Do you think it is to simplistic?
Do you think it is to easy?
Would you like to see more nitty gritty hand to hand combat?
That sort of thing :D

Would like to also add the entire novel is in first draft format currently. Awaiting some feedback before i begin working on punctuation and grammar. I was told that the idea of a first draft is to get the story down, even if it is a messy read. Because once the ideas are down you can build up from that.


Thanks for your replies any way :D x

Jamie
January 4th, 2013, 12:08 PM
Hi Silen,

Great imagination here, but to answer your question regarding the way the beast is felled - I'm not sure it makes enough sense to your reader. It didn't to me.

She fires an arrow over it's head, the beast carries on it's attack, and then the arrow lands between it's feet? How does that happen? Surely the arrow would land somewhere behind it?

It's also not clear why a single arrow between it's feet, or even the distraction, would suddenly cause an impenetrable shield to disappear, leading to it's downfall.

Remember that no matter how clear all of this is in YOUR mind's eye, it won't be to your reader until you make it so.

Ilasir Maroa
January 4th, 2013, 02:02 PM
Hey thank you for your replies. Recently i posted a new chapter in my novel called the Siege beast. This presented me with a conundrum , how do you slay such a beast.
i typed this up in 5 minutes as a quick sort of experiment. I appreciate the grammatical errors and punctuation failure. How ever the purpose of me posting this was to gather ideas on the way in which such a creature has been dealt with.
Do you think it is to simplistic?
Do you think it is to easy?
Would you like to see more nitty gritty hand to hand combat?
That sort of thing :D

Would like to also add the entire novel is in first draft format currently. Awaiting some feedback before i begin working on punctuation and grammar. I was told that the idea of a first draft is to get the story down, even if it is a messy read. Because once the ideas are down you can build up from that.

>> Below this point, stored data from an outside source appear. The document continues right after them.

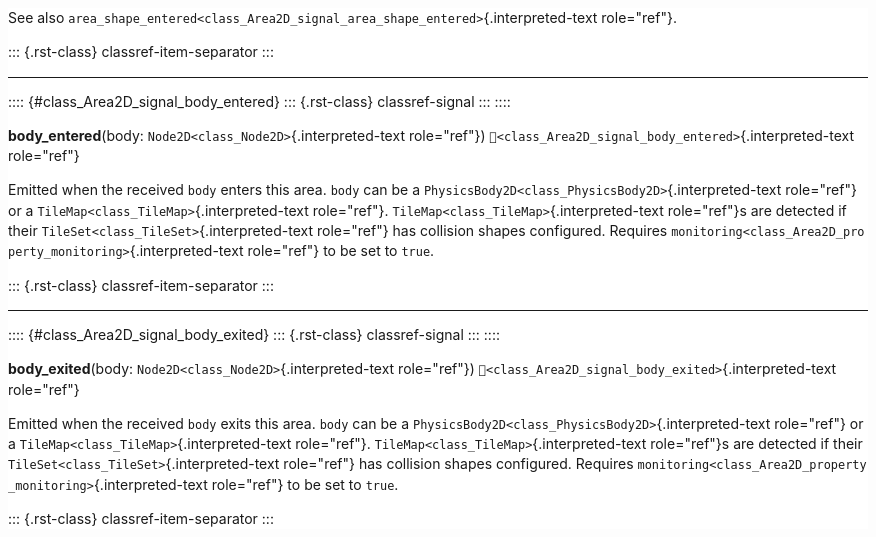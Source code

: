 See also
`area_shape_entered<class_Area2D_signal_area_shape_entered>`{.interpreted-text
role="ref"}.

::: {.rst-class}
classref-item-separator
:::

------------------------------------------------------------------------

:::: {#class_Area2D_signal_body_entered}
::: {.rst-class}
classref-signal
:::
::::

**body_entered**(body: `Node2D<class_Node2D>`{.interpreted-text
role="ref"}) `🔗<class_Area2D_signal_body_entered>`{.interpreted-text
role="ref"}

Emitted when the received `body` enters this area. `body` can be a
`PhysicsBody2D<class_PhysicsBody2D>`{.interpreted-text role="ref"} or a
`TileMap<class_TileMap>`{.interpreted-text role="ref"}.
`TileMap<class_TileMap>`{.interpreted-text role="ref"}s are detected if
their `TileSet<class_TileSet>`{.interpreted-text role="ref"} has
collision shapes configured. Requires
`monitoring<class_Area2D_property_monitoring>`{.interpreted-text
role="ref"} to be set to `true`.

::: {.rst-class}
classref-item-separator
:::

------------------------------------------------------------------------

:::: {#class_Area2D_signal_body_exited}
::: {.rst-class}
classref-signal
:::
::::

**body_exited**(body: `Node2D<class_Node2D>`{.interpreted-text
role="ref"}) `🔗<class_Area2D_signal_body_exited>`{.interpreted-text
role="ref"}

Emitted when the received `body` exits this area. `body` can be a
`PhysicsBody2D<class_PhysicsBody2D>`{.interpreted-text role="ref"} or a
`TileMap<class_TileMap>`{.interpreted-text role="ref"}.
`TileMap<class_TileMap>`{.interpreted-text role="ref"}s are detected if
their `TileSet<class_TileSet>`{.interpreted-text role="ref"} has
collision shapes configured. Requires
`monitoring<class_Area2D_property_monitoring>`{.interpreted-text
role="ref"} to be set to `true`.

::: {.rst-class}
classref-item-separator
:::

Thanks for your replies any way :D x

That is the idea of a first draft, which is why you generally don't post a raw draft for critique. I would suggest that you post your questions in the original post, since that will get you feedback closer to what you're looking for.

I feel that this method is a little simplistic. Perhaps there are stronger weapons you could bring to bear on the siege beast? I'm not sure what hand-to-hand combat you could add to the actual slaying.


Hi Silen,

Great imagination here, but to answer your question regarding the way the beast is felled - I'm not sure it makes enough sense to your reader. It didn't to me.

She fires an arrow over it's head, the beast carries on it's attack, and then the arrow lands between it's feet? How does that happen? Surely the arrow would land somewhere behind it?

It's also not clear why a single arrow between it's feet, or even the distraction, would suddenly cause an impenetrable shield to disappear, leading to it's downfall.

Remember that no matter how clear all of this is in YOUR mind's eye, it won't be to your reader until you make it so.

The arrow was fired at the mage protecting the creature, not at the creature itself. The distraction was intended to break their concentration and leave the beast open to attack. I didn't have any trouble getting that, but that doesn't mean it's completely clear.